Rendered images with source text:
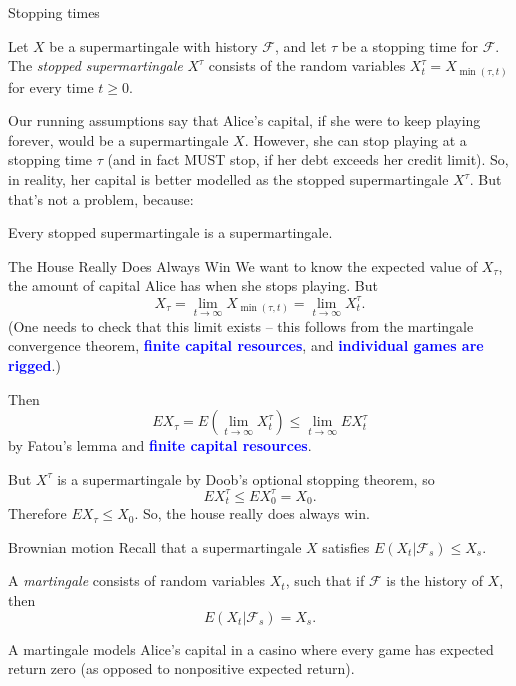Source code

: \documentclass[10pt]{beamer}
\newcommand{\attn}[1]{\textbf{\textcolor{blue}{#1}}}
\begin{document}
\begin{frame}{Stopping times}
\begin{definition}
Let $X$ be a supermartingale with history $\mathcal F$, and let $\tau$ be a stopping time for $\mathcal F$.
The \emph{stopped supermartingale} $X^\tau$ consists of the random variables $X^\tau_t = X_{\min(\tau, t)}$ for every time $t \geq 0$.
\end{definition}

Our running assumptions say that Alice's capital, if she were to keep playing forever, would be a supermartingale $X$.
However, she can stop playing at a stopping time $\tau$ (and in fact MUST stop, if her debt exceeds her credit limit).
So, in reality, her capital is better modelled as the stopped supermartingale $X^\tau$.
But that's not a problem, because:

\begin{theorem}
Every stopped supermartingale is a supermartingale.
\end{theorem}
\end{frame}

\begin{frame}{The House Really Does Always Win}
We want to know the expected value of $X_\tau$, the amount of capital Alice has when she stops playing. But
$$X_\tau = \lim_{t \to \infty} X_{\min(\tau, t)} = \lim_{t \to \infty} X_t^\tau.$$
(One needs to check that this limit exists -- this follows from the martingale convergence theorem, \attn{finite capital resources}, and \attn{individual games are rigged}.)

Then
$$EX_\tau = E\left(\lim_{t \to \infty} X_t^\tau\right) \leq \lim_{t \to \infty} EX_t^\tau$$
by Fatou's lemma and \attn{finite capital resources}.

But $X^\tau$ is a supermartingale by Doob's optional stopping theorem, so
$$EX_t^\tau \leq EX_0^\tau = X_0.$$
Therefore $EX_\tau \leq X_0$. So, the house really does always win.
\end{frame}

\begin{frame}{Brownian motion}
Recall that a supermartingale $X$ satisfies $E(X_t|\mathcal F_s) \leq X_s$.

\begin{definition}
A \emph{martingale} consists of random variables $X_t$, such that if $\mathcal F$ is the history of $X$, then
$$E(X_t|\mathcal F_s) = X_s.$$
\end{definition}

A martingale models Alice's capital in a casino where every game has expected return zero (as opposed to nonpositive expected return).
\end{frame}
\end{document}
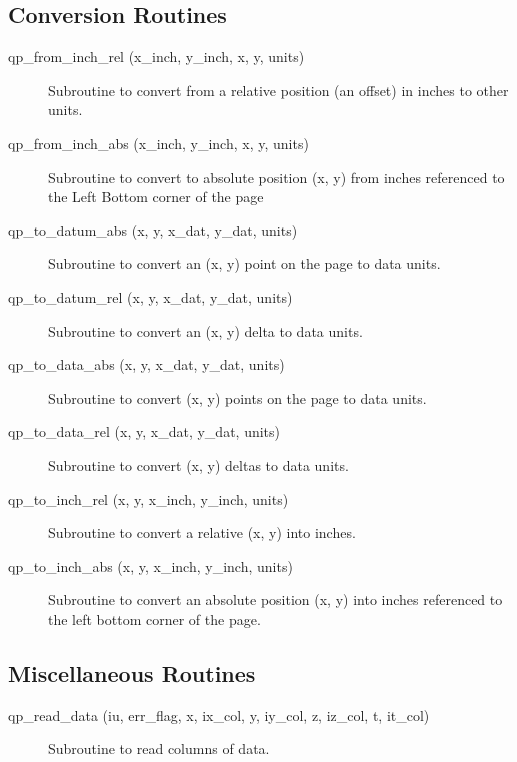 \subsection{Conversion Routines}

\begin{description}

\item[qp\_from\_inch\_rel (x\_inch, y\_inch, x, y, units)] \Newline 
     Subroutine to convert from a relative position (an offset) in inches
     to other units.

\item[qp\_from\_inch\_abs (x\_inch, y\_inch, x, y, units)] \Newline 
     Subroutine to convert to absolute position (x, y) from inches referenced
     to the Left Bottom corner of the page

\item[qp\_to\_datum\_abs (x, y, x\_dat, y\_dat, units)] \Newline 
     Subroutine to convert an (x, y) point on the page to data units.

\item[qp\_to\_datum\_rel (x, y, x\_dat, y\_dat, units)] \Newline 
     Subroutine to convert an (x, y) delta to data units.

\item[qp\_to\_data\_abs (x, y, x\_dat, y\_dat, units)] \Newline 
     Subroutine to convert (x, y) points on the page to data units.

\item[qp\_to\_data\_rel (x, y, x\_dat, y\_dat, units)] \Newline 
     Subroutine to convert (x, y) deltas to data units.

\item[qp\_to\_inch\_rel (x, y, x\_inch, y\_inch, units)] \Newline 
     Subroutine to convert a relative (x, y) into inches.

\item[qp\_to\_inch\_abs (x, y, x\_inch, y\_inch, units)] \Newline 
     Subroutine to convert an absolute position (x, y) into inches referenced
     to the left bottom corner of the page.

\end{description}

\subsection{Miscellaneous Routines}

\begin{description}

\item[qp\_read\_data (iu, err\_flag, x, ix\_col, y, iy\_col, z, iz\_col, 
                                                               t, it\_col) ] \Newline 
     Subroutine to read columns of data.

\end{description}

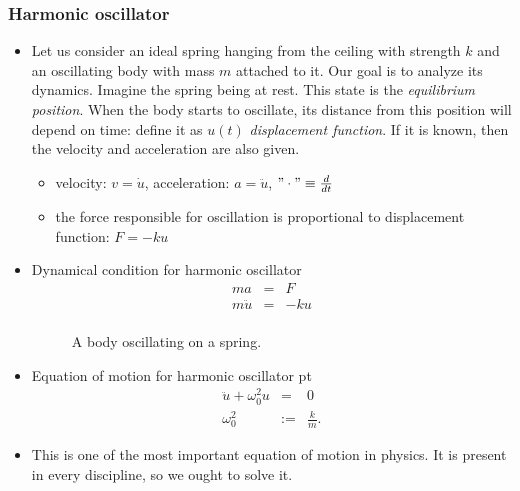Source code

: \documentclass[t,aspectratio=169]{beamer}
\begin{document}
\begin{frame}
  \frametitle{Harmonic oscillator}
  \begin{itemize}
\item Let us consider an ideal spring hanging from the ceiling with strength $k$ and an oscillating body with mass $m$ attached to it. Our goal is to analyze its dynamics. Imagine the spring being at rest. This state is the \emph{equilibrium position}. When the body starts to oscillate, its distance from this position will depend on time: define it as $u(t)$ \emph{displacement function}. If it is known, then the velocity and acceleration are also given.
\begin{itemize}
\item velocity: $v=\dot{u}$, acceleration: $a=\ddot{u}$, $"\cdot"\equiv\frac{d}{dt}$
\item the force responsible for oscillation is proportional to displacement function: $F=-ku$
\end{itemize}
\item Dynamical condition for harmonic oscillator
\begin{eqnarray*}
ma&=&F \\
m\ddot{u}&=&-ku \\
\end{eqnarray*}

\pagebreak
\begin{center}
\begin{figure}
\caption{A body oscillating on a spring.}
\end{figure}
\end{center}
\item Equation of motion for harmonic oscillator
 pt
\begin{eqnarray*}
  \ddot{u}+\omega_{0}^{2}u&=&0 \\
  \omega_{0}^{2}&:=&\frac{k}{m}.
\end{eqnarray*}
\item This is one of the most important equation of motion in physics. It is present in every discipline, so we ought to solve it.


\end{itemize}
\end{frame}
\end{document}
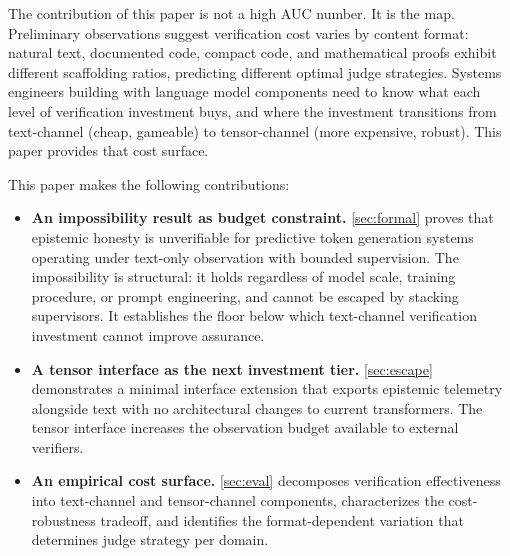 The contribution of this paper is not a high AUC number. It is the map.
Preliminary observations suggest verification cost varies by content
format: natural text, documented code, compact code, and mathematical
proofs exhibit different scaffolding ratios, predicting different optimal
judge strategies. Systems engineers building with language model components
need to know what each level of verification investment buys, and where the
investment transitions from text-channel (cheap, gameable) to
tensor-channel (more expensive, robust). This paper provides that cost
surface.

This paper makes the following contributions:

\begin{itemize}
\item \textbf{An impossibility result as budget constraint.}
  \autoref{sec:formal} proves that
  epistemic honesty is unverifiable for predictive token generation
  systems operating under text-only observation with bounded
  supervision. The impossibility is structural: it holds regardless
  of model scale, training procedure, or prompt engineering, and
  cannot be escaped by stacking supervisors. It establishes the
  floor below which text-channel verification investment cannot improve
  assurance.

\item \textbf{A tensor interface as the next investment tier.}
  \autoref{sec:escape} demonstrates a minimal interface extension that exports
  epistemic telemetry alongside text with no architectural changes to
  current transformers. The tensor interface increases the observation
  budget available to external verifiers.

\item \textbf{An empirical cost surface.}
  \autoref{sec:eval} decomposes verification effectiveness into
  text-channel and tensor-channel components, characterizes the
  cost-robustness tradeoff, and identifies the format-dependent
  variation that determines judge strategy per domain.
\end{itemize}
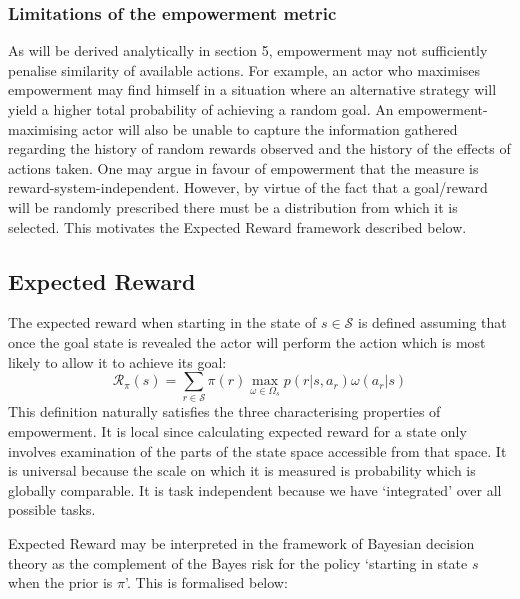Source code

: \documentclass{article}
\newcommand{\Ss}{\mathcal{S}}
\newcommand{\Rr}{\mathcal{R}}
\begin{document}
\subsubsection{Limitations of the empowerment metric}
As will be derived analytically in section 5, empowerment may not sufficiently penalise similarity of available actions.
For example, an actor who maximises empowerment may find himself in a situation where an alternative strategy will yield a higher total probability of achieving a random goal.
An empowerment-maximising actor will also be unable to capture the information gathered regarding the history of random rewards observed and the history of the effects of actions taken.
One may argue in favour of empowerment that the measure is reward-system-independent.
However, by virtue of the fact that a goal/reward will be randomly prescribed there must be a distribution from which it is selected. This motivates the Expected Reward framework described below.

\subsection{Expected Reward}
The expected reward when starting in the state of $s\in\mathcal{S}$ is defined assuming that once the goal state is revealed the actor will perform the action which is most likely to allow it to achieve its goal:
\[\Rr_\pi(s) = \sum_{r\in\Ss} \pi(r) \max_{\omega\in\Omega_s} p(r|s,a_r)\omega(a_r|s)\]
This definition naturally satisfies the three characterising properties of empowerment. It is local since calculating expected reward for a state only involves examination of the parts of the state space accessible from that space. It is universal because the scale on which it is measured is probability which is globally comparable. It is task independent because we have `integrated' over all possible tasks.

Expected Reward may be interpreted in the framework of Bayesian decision theory as the complement of the Bayes risk for the policy `starting in state $s$ when the prior is $\pi$'. This is formalised below: 
\end{document}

- [Problem statement]
Only lines holding the word "Subroutine" are wanted, so copy each of them from the records above.

- [Your solution]
     Subroutine to convert from a relative position (an offset) in inches
     Subroutine to convert to absolute position (x, y) from inches referenced
     Subroutine to convert an (x, y) point on the page to data units.
     Subroutine to convert an (x, y) delta to data units.
     Subroutine to convert (x, y) points on the page to data units.
     Subroutine to convert (x, y) deltas to data units.
     Subroutine to convert a relative (x, y) into inches.
     Subroutine to convert an absolute position (x, y) into inches referenced
     Subroutine to read columns of data.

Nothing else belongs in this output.